Icke’s antisemitism is often cloaked by trading sound bites about his ‘lizard theories’. I knew that we had to provide the government with a smoking gun, with irrefutable evidence. Though it made my skin crawl, I delved into the cesspool of his speeches and writings, and analysing, page by page, his book And The Truth Shall Set you Free.

Looking through this dark text, it provided me with a truckload of quotes that demonstrated, beyond doubt, Icke’s antisemitism.
For the first time ever, I can reveal parts of the information that we provided to the government in making our ironclad case.

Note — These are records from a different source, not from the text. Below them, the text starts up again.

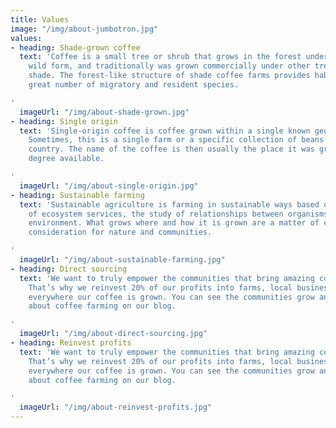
 ```yaml
---
title: Values
image: "/img/about-jumbotron.jpg"
values:
- heading: Shade-grown coffee
  text: 'Coffee is a small tree or shrub that grows in the forest understory in its
    wild form, and traditionally was grown commercially under other trees that provided
    shade. The forest-like structure of shade coffee farms provides habitat for a
    great number of migratory and resident species.

'
  imageUrl: "/img/about-shade-grown.jpg"
- heading: Single origin
  text: 'Single-origin coffee is coffee grown within a single known geographic origin.
    Sometimes, this is a single farm or a specific collection of beans from a single
    country. The name of the coffee is then usually the place it was grown to whatever
    degree available.

'
  imageUrl: "/img/about-single-origin.jpg"
- heading: Sustainable farming
  text: 'Sustainable agriculture is farming in sustainable ways based on an understanding
    of ecosystem services, the study of relationships between organisms and their
    environment. What grows where and how it is grown are a matter of choice and careful
    consideration for nature and communities.

'
  imageUrl: "/img/about-sustainable-farming.jpg"
- heading: Direct sourcing
  text: 'We want to truly empower the communities that bring amazing coffee to you.
    That’s why we reinvest 20% of our profits into farms, local businesses and schools
    everywhere our coffee is grown. You can see the communities grow and learn more
    about coffee farming on our blog.

'
  imageUrl: "/img/about-direct-sourcing.jpg"
- heading: Reinvest profits
  text: 'We want to truly empower the communities that bring amazing coffee to you.
    That’s why we reinvest 20% of our profits into farms, local businesses and schools
    everywhere our coffee is grown. You can see the communities grow and learn more
    about coffee farming on our blog.

'
  imageUrl: "/img/about-reinvest-profits.jpg"
---
```



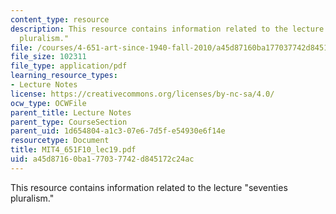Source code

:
 ```yaml
---
content_type: resource
description: This resource contains information related to the lecture "seventies
  pluralism."
file: /courses/4-651-art-since-1940-fall-2010/a45d87160ba177037742d845172c24ac_MIT4_651F10_lec19.pdf
file_size: 102311
file_type: application/pdf
learning_resource_types:
- Lecture Notes
license: https://creativecommons.org/licenses/by-nc-sa/4.0/
ocw_type: OCWFile
parent_title: Lecture Notes
parent_type: CourseSection
parent_uid: 1d654804-a1c3-07e6-7d5f-e54930e6f14e
resourcetype: Document
title: MIT4_651F10_lec19.pdf
uid: a45d8716-0ba1-7703-7742-d845172c24ac
---
```

This resource contains information related to the lecture "seventies pluralism."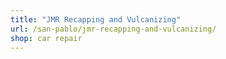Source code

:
 ```yaml
---
title: "JMR Recapping and Vulcanizing"
url: /san-pablo/jmr-recapping-and-vulcanizing/
shop: car repair
---
```


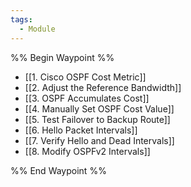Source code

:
 ```yaml
---
tags:
  - Module
---
```

%% Begin Waypoint %%
- [[1. Cisco OSPF Cost Metric]]
- [[2. Adjust the Reference Bandwidth]]
- [[3. OSPF Accumulates Cost]]
- [[4. Manually Set OSPF Cost Value]]
- [[5. Test Failover to Backup Route]]
- [[6. Hello Packet Intervals]]
- [[7. Verify Hello and Dead Intervals]]
- [[8. Modify OSPFv2 Intervals]]

%% End Waypoint %%

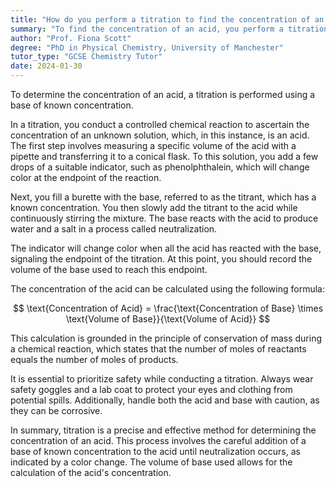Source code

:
 ```yaml
---
title: "How do you perform a titration to find the concentration of an acid?"
summary: "To find the concentration of an acid, you perform a titration using a known concentration of a base."
author: "Prof. Fiona Scott"
degree: "PhD in Physical Chemistry, University of Manchester"
tutor_type: "GCSE Chemistry Tutor"
date: 2024-01-30
---
```


To determine the concentration of an acid, a titration is performed using a base of known concentration.

In a titration, you conduct a controlled chemical reaction to ascertain the concentration of an unknown solution, which, in this instance, is an acid. The first step involves measuring a specific volume of the acid with a pipette and transferring it to a conical flask. To this solution, you add a few drops of a suitable indicator, such as phenolphthalein, which will change color at the endpoint of the reaction.

Next, you fill a burette with the base, referred to as the titrant, which has a known concentration. You then slowly add the titrant to the acid while continuously stirring the mixture. The base reacts with the acid to produce water and a salt in a process called neutralization.

The indicator will change color when all the acid has reacted with the base, signaling the endpoint of the titration. At this point, you should record the volume of the base used to reach this endpoint.

The concentration of the acid can be calculated using the following formula:

$$ \text{Concentration of Acid} = \frac{\text{Concentration of Base} \times \text{Volume of Base}}{\text{Volume of Acid}} $$

This calculation is grounded in the principle of conservation of mass during a chemical reaction, which states that the number of moles of reactants equals the number of moles of products.

It is essential to prioritize safety while conducting a titration. Always wear safety goggles and a lab coat to protect your eyes and clothing from potential spills. Additionally, handle both the acid and base with caution, as they can be corrosive.

In summary, titration is a precise and effective method for determining the concentration of an acid. This process involves the careful addition of a base of known concentration to the acid until neutralization occurs, as indicated by a color change. The volume of base used allows for the calculation of the acid's concentration.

Here is some of what Icke claims: The Jews are responsible for WWI, WWII, the Russian Revolution and, “financed Hitler to power in 1933 and made the funds available for his rearmament”; the Jews wrote The Protocols of the Elders of Zion; violent neo-Nazi organisations like the “‘far-right’ group, Combat 18, is a front for the sinister Anti-Defamation League, the United States arm of the Israeli/Rothschild secret service, Mossad”; Jews are responsible for the slave trade and control the Ku Klux Klan; Jews are behind antisemitic attacks such as desecration of graves, assaults and terrorists attacks; Jews bankrolled Hitler and the Holocaust; the Global Elite (the Jews) along with the Mossad were responsible for the Oklahoma bombing; Holocaust denial should be taught at schools, and those who deny the Holocaust are not Nazis or apologists for Hitler.

This decision was a victory for decency and for our core values of equality and respect for all, and I applaud the Minister for Immigration, David Coleman, for the admirable act of unflinching moral courage. It reaffirmed that freedom of speech has to be balanced with the need to limit hate, and that being safe from racial and religious vilification is a core guarantor of any democracy.

I am also heartened that the Liberal and Labor candidates for Macnamara, Kate Ashmor and Josh Burns, locked arms with me in joining the chorus of voices advocating for a ban.

It’s been a tough week for the three of us as the sewer lids have been taken off. We have been rocked by a flood of blood-chilling messages and threats, most too horrifying to reprint. These unvarnished displays of venom tell us that we are not home yet, that there is a long road ahead in ensuring that antisemitism never becomes deeply embedded in the inner core of Australia’s culture.

I’m also gratified by the scores of phone calls and messages, from people across the social, ethnic and political spectrum, and from around the world, who have saluted our stance.

Let’s face it, no one stomped on Icke’s freedom to express his noxious views. He can do so from England and on his social media. But not here.

Words of hate and incitement matter, and often escalate into thuggish intolerance and real-life violence.
When people are told that Jews are bad and malevolent, members of a shadowy cabal responsible for the world’s ills, they feel empowered to harass, demean, degrade and carry out attacks against them.

This cancer invalidates our dignity, it says that we are not Australians, that we are not worthy of respect, that we should go back where we came from. It makes our kids, in particular those who proudly wear their Judaism on their hearts and sleeves, feel less safe and less comfortable walking the streets or in school.

And to those who still wishfully think that we are somehow immune from the lows of Europe, I say, “We should not wait until Australia becomes another Malmo, Brussels, Toulouse, Copenhagen.”

At the end of the day, this righteous decision communicates the message that Australia stands for better, that it will continue to be a safe haven for us all, and that the likes of David Icke are not welcome here. And may it always be so.

DVIR ABRAMOVICH is chairman of the Anti-Defamation Commission.